# Activity
The result should be a faithful copy of every entry below, with the pictures left out.

# Extracted information

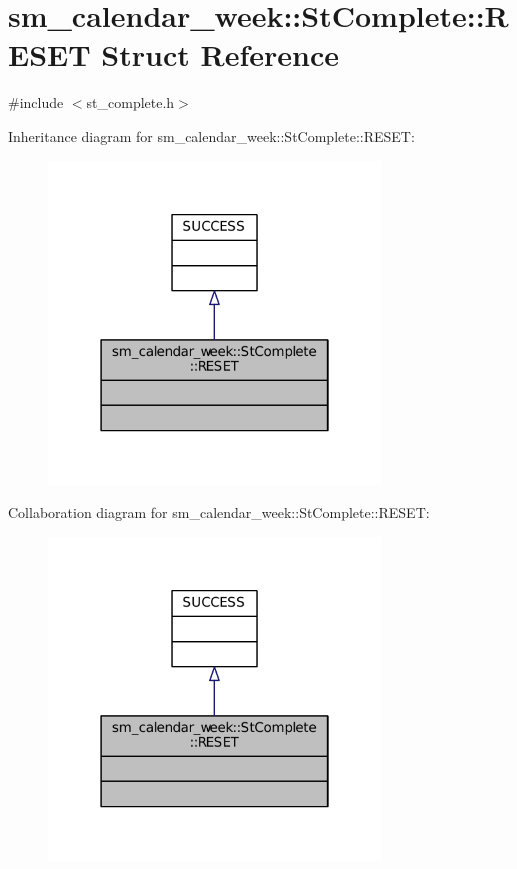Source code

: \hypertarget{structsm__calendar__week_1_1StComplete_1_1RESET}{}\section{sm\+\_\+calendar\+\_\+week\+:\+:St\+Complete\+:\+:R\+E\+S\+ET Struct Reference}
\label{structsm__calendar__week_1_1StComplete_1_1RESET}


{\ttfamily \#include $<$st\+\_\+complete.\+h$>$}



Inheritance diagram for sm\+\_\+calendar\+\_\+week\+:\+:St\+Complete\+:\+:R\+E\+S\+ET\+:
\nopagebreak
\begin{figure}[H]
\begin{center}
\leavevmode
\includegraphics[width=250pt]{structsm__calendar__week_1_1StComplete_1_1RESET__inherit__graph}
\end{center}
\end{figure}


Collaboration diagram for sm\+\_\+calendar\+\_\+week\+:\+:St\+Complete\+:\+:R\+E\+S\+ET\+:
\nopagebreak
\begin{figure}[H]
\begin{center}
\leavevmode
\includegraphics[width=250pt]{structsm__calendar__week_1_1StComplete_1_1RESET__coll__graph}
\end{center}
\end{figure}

# Problem solution
Source code

: \hypertarget{structsm__calendar__week_1_1StComplete_1_1RESET}{}\section{sm\+\_\+calendar\+\_\+week\+:\+:St\+Complete\+:\+:R\+E\+S\+ET Struct Reference}
\label{structsm__calendar__week_1_1StComplete_1_1RESET}


{\ttfamily \#include $<$st\+\_\+complete.\+h$>$}



Inheritance diagram for sm\+\_\+calendar\+\_\+week\+:\+:St\+Complete\+:\+:R\+E\+S\+ET\+:
\nopagebreak
\begin{figure}[H]
\begin{center}
\leavevmode
\includegraphics[width=250pt]{structsm__calendar__week_1_1StComplete_1_1RESET__inherit__graph}
\end{center}
\end{figure}


Collaboration diagram for sm\+\_\+calendar\+\_\+week\+:\+:St\+Complete\+:\+:R\+E\+S\+ET\+:
\nopagebreak
\begin{figure}[H]
\begin{center}
\leavevmode
\includegraphics[width=250pt]{structsm__calendar__week_1_1StComplete_1_1RESET__coll__graph}
\end{center}
\end{figure}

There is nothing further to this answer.